Teach me how to write a choose your own adventure story
July 7, 2021 10:43 AM   Subscribe

I'm interested in writing a choose-your-own adventure style book, probably more picture-book than chapter-book, but I don't think that part should matter much. I would love some thoughts/experience or resources (online or actual books) on how to do this. Meaning both process and content/structure. I think it's possible there might be some materials about old school text-based computer-games might be useful, too.

I'm interested in

A) How to structure a story -- how many endings? multiple paths to each ending or one path only?
B) different kinds of branching opportunities and possibly how to combine them (e.g.
C) I think I might make this an e-book type thing, so it's possible that I might have something where Picking Option A on Page 23 leads two different ways depending on what you choose on page 15, or whatever. If that makes any sense. Examples/thoughts on this welcome.
D) Anything else I want to know.

I will surely post a question later asking about what kind of software I would use to make an e-book that would let you choose your own adventure.
posted by If only I had a penguin... to Media & Arts (8 answers total) 13 users marked this as a favorite
 
Best answer: A few years ago I stumbled upon Twine, a software for making choose your own adventure stories. It is free and online and has a robust discussion board (or did in jan 2020) where people discuss the things you asked about, and offer additional help and tools.
posted by holyrood at 10:51 AM on July 7, 2021 [1 favorite]

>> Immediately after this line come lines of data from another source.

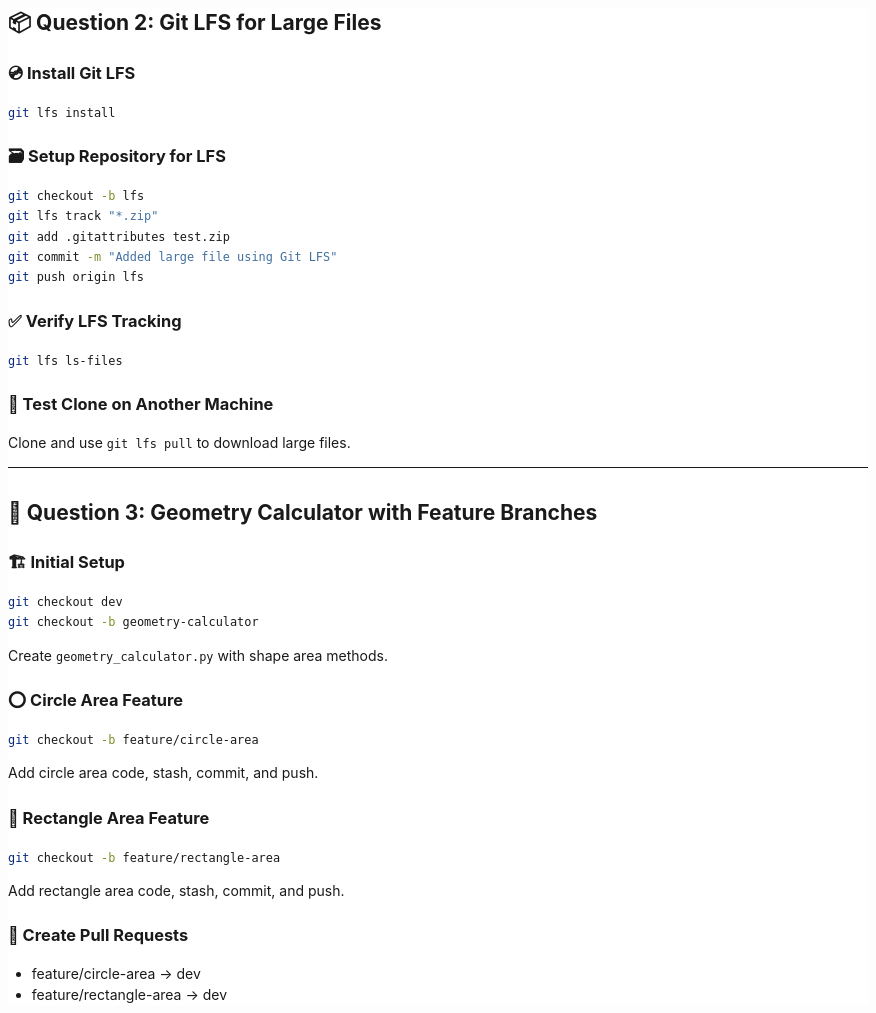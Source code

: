 
## 📦 Question 2: Git LFS for Large Files

### 💿 Install Git LFS
```bash
git lfs install
```

### 🗃️ Setup Repository for LFS
```bash
git checkout -b lfs
git lfs track "*.zip"
git add .gitattributes test.zip
git commit -m "Added large file using Git LFS"
git push origin lfs
```

### ✅ Verify LFS Tracking
```bash
git lfs ls-files
```

### 🧪 Test Clone on Another Machine
Clone and use `git lfs pull` to download large files.

---

## 📐 Question 3: Geometry Calculator with Feature Branches

### 🏗️ Initial Setup
```bash
git checkout dev
git checkout -b geometry-calculator
```
Create `geometry_calculator.py` with shape area methods.

### ⭕ Circle Area Feature
```bash
git checkout -b feature/circle-area
```
Add circle area code, stash, commit, and push.

### 📏 Rectangle Area Feature
```bash
git checkout -b feature/rectangle-area
```
Add rectangle area code, stash, commit, and push.

### 🔀 Create Pull Requests
- feature/circle-area → dev
- feature/rectangle-area → dev
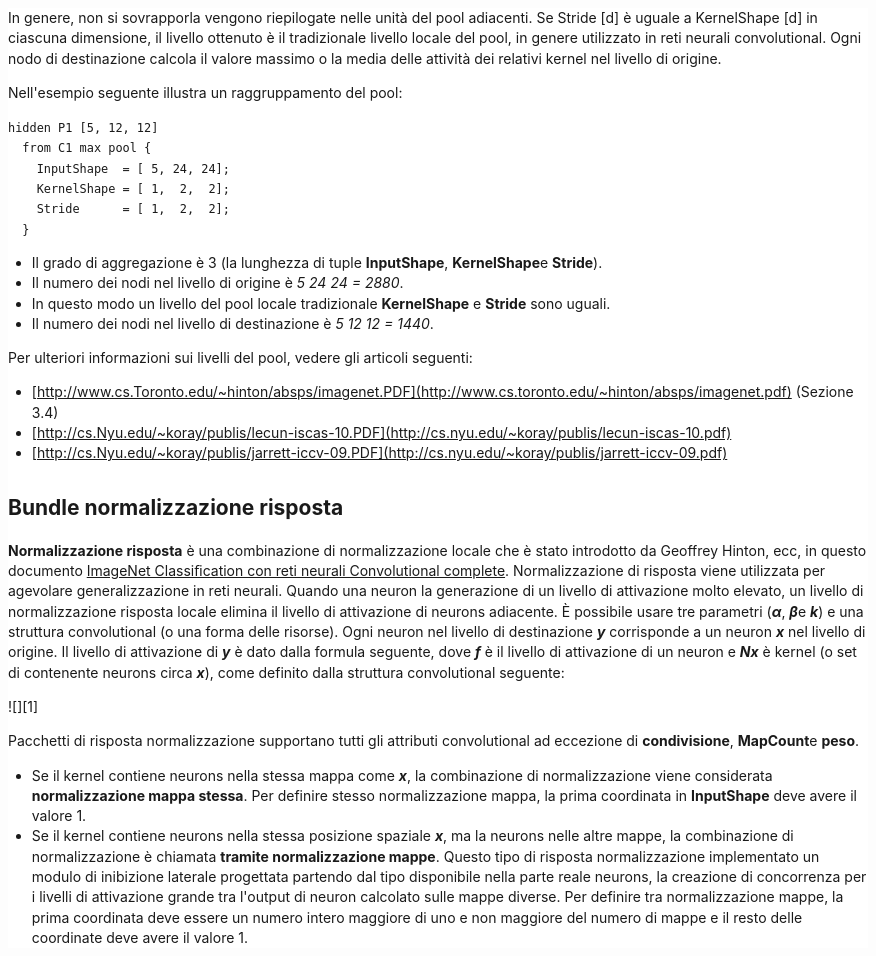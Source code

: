 In genere, non si sovrapporla vengono riepilogate nelle unità del pool adiacenti. Se Stride [d] è uguale a KernelShape [d] in ciascuna dimensione, il livello ottenuto è il tradizionale livello locale del pool, in genere utilizzato in reti neurali convolutional. Ogni nodo di destinazione calcola il valore massimo o la media delle attività dei relativi kernel nel livello di origine.  

Nell'esempio seguente illustra un raggruppamento del pool: 

    hidden P1 [5, 12, 12]
      from C1 max pool {
        InputShape  = [ 5, 24, 24];
        KernelShape = [ 1,  2,  2];
        Stride      = [ 1,  2,  2];
      }  

-   Il grado di aggregazione è 3 (la lunghezza di tuple **InputShape**, **KernelShape**e **Stride**). 
-   Il numero dei nodi nel livello di origine è _5 *24* 24 = 2880_. 
-   In questo modo un livello del pool locale tradizionale **KernelShape** e **Stride** sono uguali. 
-   Il numero dei nodi nel livello di destinazione è _5 *12* 12 = 1440_.  
    
Per ulteriori informazioni sui livelli del pool, vedere gli articoli seguenti:  

-   [http://www.cs.Toronto.edu/~hinton/absps/imagenet.PDF](http://www.cs.toronto.edu/~hinton/absps/imagenet.pdf) (Sezione 3.4)
-   [http://cs.Nyu.edu/~koray/publis/lecun-iscas-10.PDF](http://cs.nyu.edu/~koray/publis/lecun-iscas-10.pdf) 
-   [http://cs.Nyu.edu/~koray/publis/jarrett-iccv-09.PDF](http://cs.nyu.edu/~koray/publis/jarrett-iccv-09.pdf)
    
## <a name="response-normalization-bundles"></a>Bundle normalizzazione risposta
**Normalizzazione risposta** è una combinazione di normalizzazione locale che è stato introdotto da Geoffrey Hinton, ecc, in questo documento [ImageNet Classiﬁcation con reti neurali Convolutional complete](http://www.cs.toronto.edu/~hinton/absps/imagenet.pdf). Normalizzazione di risposta viene utilizzata per agevolare generalizzazione in reti neurali. Quando una neuron la generazione di un livello di attivazione molto elevato, un livello di normalizzazione risposta locale elimina il livello di attivazione di neurons adiacente. È possibile usare tre parametri (***α***, ***β***e ***k***) e una struttura convolutional (o una forma delle risorse). Ogni neuron nel livello di destinazione ***y*** corrisponde a un neuron ***x*** nel livello di origine. Il livello di attivazione di ***y*** è dato dalla formula seguente, dove ***f*** è il livello di attivazione di un neuron e ***Nx*** è kernel (o set di contenente neurons circa ***x***), come definito dalla struttura convolutional seguente:  

![][1]  

Pacchetti di risposta normalizzazione supportano tutti gli attributi convolutional ad eccezione di **condivisione**, **MapCount**e **peso**.  
 
-   Se il kernel contiene neurons nella stessa mappa come ***x***, la combinazione di normalizzazione viene considerata **normalizzazione mappa stessa**. Per definire stesso normalizzazione mappa, la prima coordinata in **InputShape** deve avere il valore 1.
-   Se il kernel contiene neurons nella stessa posizione spaziale ***x***, ma la neurons nelle altre mappe, la combinazione di normalizzazione è chiamata **tramite normalizzazione mappe**. Questo tipo di risposta normalizzazione implementato un modulo di inibizione laterale progettata partendo dal tipo disponibile nella parte reale neurons, la creazione di concorrenza per i livelli di attivazione grande tra l'output di neuron calcolato sulle mappe diverse. Per definire tra normalizzazione mappe, la prima coordinata deve essere un numero intero maggiore di uno e non maggiore del numero di mappe e il resto delle coordinate deve avere il valore 1.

Best answer: https://twinery.org/ Is the website
posted by holyrood at 10:51 AM on July 7, 2021 [2 favorites]


Best answer: Emily Short is probably one of your best resources here on Interactive Fiction (which is the term you'd also want to use searching around).
Also, the Interactive Fiction Wiki

There's a few tools out there, but Twine is probably one of the most-popular ones these days which might help fit the bill. (even if you want it to be physical in the end, it'll help with writing it)
posted by CrystalDave at 10:52 AM on July 7, 2021 [3 favorites]


Best answer: There are various sources out there for CYOA page graphs -- here's one.

I have no direct knowledge of the authors' process but I bet that those kinds of diagrams will be of use to you in seeing how the CYOA books were structured, and will be useful in structuring your own.
posted by Sauce Trough at 10:52 AM on July 7, 2021 [1 favorite]




D) As implied by the genre, CYOA stories are generally written from the second person perspective (You open the door and step into the room where you smell the remains of a fire, etc.) so that your reader can easily step into the shoes of your gender-neutral protagonist.
posted by carsonb at 3:31 PM on July 7, 2021


You might enjoy this episode of Aaron Reed's Substack series "50 Years of Text Games," where he goes in-depth on the the first CYOA book, The Cave Of Time. He also links to an article by Sam Kabo Ashwell that analyzes the structure of The Cave Of Time.
posted by lhauser at 8:48 PM on July 7, 2021


Back in the day we used to use graph paper to draw the flowcharts. These days, if anyone was still paying me to write this sort of thing, I'd use Twine.

The standard structure for solo gamebooks is a mostly linear story with regular bottlenecks or choke-points. Divide the story into chapters. At the transition between chapters, have one (or possibly two) sections that all readers will encounter. Think of it as a series of rooms: they can explore each room in different ways, but everyone will pass through each doorway to get to the next room. The choke-points are what keep your plot together and keep the author sane.

Once you've got the basic structure, then you can start getting clever.

Within each chapter/room, I used to figure on having around 25 sections. This was for a series of books aimed at kids, each with 300 sections and a total of around 35,000 words.